Work to be completed:
The answer must consist only of the lines from the line with "[GLBA](/laws/glba.md) | Gramm-Leach-Bliley" to the line with "[HIPAA](/laws/hipaa.md) | Health", both included, exactly as they stand below.

Stored data:
=====

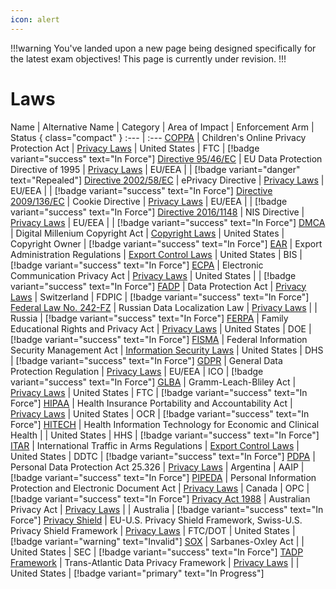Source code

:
 ```yaml
---
icon: alert
---
```


!!!warning
You've landed upon a new page being designed specifically for the latest exam objectives! This page is currently under revision.
!!!

# Laws

Name | Alternative Name | Category | Area of Impact | Enforcement Arm | Status { class="compact" }
:--- | :---
[COPPA](/laws/coppa.md) | Children's Online Privacy Protection Act | [Privacy Laws](/categories/privacy-laws/) | United States | FTC | [!badge variant="success" text="In Force"]
[Directive 95/46/EC](/laws/directive-95-46-ec.md) | EU Data Protection Directive of 1995 | [Privacy Laws](/categories/privacy-laws) | EU/EEA | | [!badge variant="danger" text="Repealed"]
[Directive 2002/58/EC](/laws/directive-2002-58-ec.md) | ePrivacy Directive | [Privacy Laws](/categories/privacy-laws/) | EU/EEA | | [!badge variant="success" text="In Force"]
[Directive 2009/136/EC](/laws/directive-2009-136-ec.md) | Cookie Directive | [Privacy Laws](/categories/privacy-laws) | EU/EEA | | [!badge variant="success" text="In Force"]
[Directive 2016/1148](/laws/directive-2016-1148.md) | NIS Directive | [Privacy Laws](/categories/privacy-laws) | EU/EEA | | [!badge variant="success" text="In Force"]
[DMCA](/laws/dmca.md) | Digital Millenium Copyright Act | [Copyright Laws](/categories/copyright-laws/) | United States | Copyright Owner | [!badge variant="success" text="In Force"]
[EAR](/laws/ear.md) | Export Administration Regulations | [Export Control Laws](/categories/export-control-laws/) | United States | BIS | [!badge variant="success" text="In Force"]
[ECPA](/laws/ecpa.md) | Electronic Communication Privacy Act | [Privacy Laws](/categories/privacy-laws/) | United States | | [!badge variant="success" text="In Force"]
[FADP](/laws/fadp.md) | Data Protection Act | [Privacy Laws](/categories/privacy-laws/) | Switzerland | FDPIC | [!badge variant="success" text="In Force"]
[Federal Law No. 242-FZ](/laws/federal-law-no-242-fz.md) | Russian Data Localization Law | [Privacy Laws](/categories/privacy-laws/) | | Russia | [!badge variant="success" text="In Force"]
[FERPA](/laws/ferpa.md) | Family Educational Rights and Privacy Act | [Privacy Laws](/categories/privacy-laws/) | United States | DOE | [!badge variant="success" text="In Force"]
[FISMA](/laws/fisma.md) | Federal Information Security Management Act | [Information Security Laws](/categories/information-security-laws/) | United States | DHS | [!badge variant="success" text="In Force"]
[GDPR](/laws/gdpr.md) | General Data Protection Regulation | [Privacy Laws](/categories/privacy-laws/) | EU/EEA | ICO | [!badge variant="success" text="In Force"]
[GLBA](/laws/glba.md) | Gramm-Leach-Bliley Act | [Privacy Laws](/categories/privacy-laws/) | United States | FTC | [!badge variant="success" text="In Force"]
[HIPAA](/laws/hipaa.md) | Health Insurance Portability and Accountability Act | [Privacy Laws](/categories/privacy-laws/) | United States | OCR | [!badge variant="success" text="In Force"]
[HITECH](/laws/hitech.md) | Health Information Technology for Economic and Clinical Health | | United States | HHS | [!badge variant="success" text="In Force"]
[ITAR](/laws/itar.md) | International Traffic in Arms Regulations | [Export Control Laws](/categories/privacy-laws/) | United States | DDTC | [!badge variant="success" text="In Force"]
[PDPA](/laws/pdpa.md) | Personal Data Protection Act 25.326 | [Privacy Laws](/categories/privacy-laws/) | Argentina | AAIP | [!badge variant="success" text="In Force"]
[PIPEDA](/laws/pipeda.md) | Personal Information Protection and Electronic Document Act | [Privacy Laws](/categories/privacy-laws/) | Canada | OPC | [!badge variant="success" text="In Force"]
[Privacy Act 1988](/laws/privacy-act-1988.md) | Australian Privacy Act | [Privacy Laws](/categories/privacy-laws/) | | Australia | [!badge variant="success" text="In Force"]
[Privacy Shield](/laws/privacy-shield.md) | EU-U.S. Privacy Shield Framework, Swiss-U.S. Privacy Shield Framework | [Privacy Laws](/categories/privacy-laws/) | FTC/DOT | United States | [!badge variant="warning" text="Invalid"]
[SOX](/laws/sox.md) | Sarbanes-Oxley Act | | United States | SEC | [!badge variant="success" text="In Force"]
[TADP Framework](/laws/tadp-framework.md) | Trans-Atlantic Data Privacy Framework | [Privacy Laws](/categories/privacy-laws/) | | United States | [!badge variant="primary" text="In Progress"]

=====

Answer space:
[GLBA](/laws/glba.md) | Gramm-Leach-Bliley Act | [Privacy Laws](/categories/privacy-laws/) | United States | FTC | [!badge variant="success" text="In Force"]
[HIPAA](/laws/hipaa.md) | Health Insurance Portability and Accountability Act | [Privacy Laws](/categories/privacy-laws/) | United States | OCR | [!badge variant="success" text="In Force"]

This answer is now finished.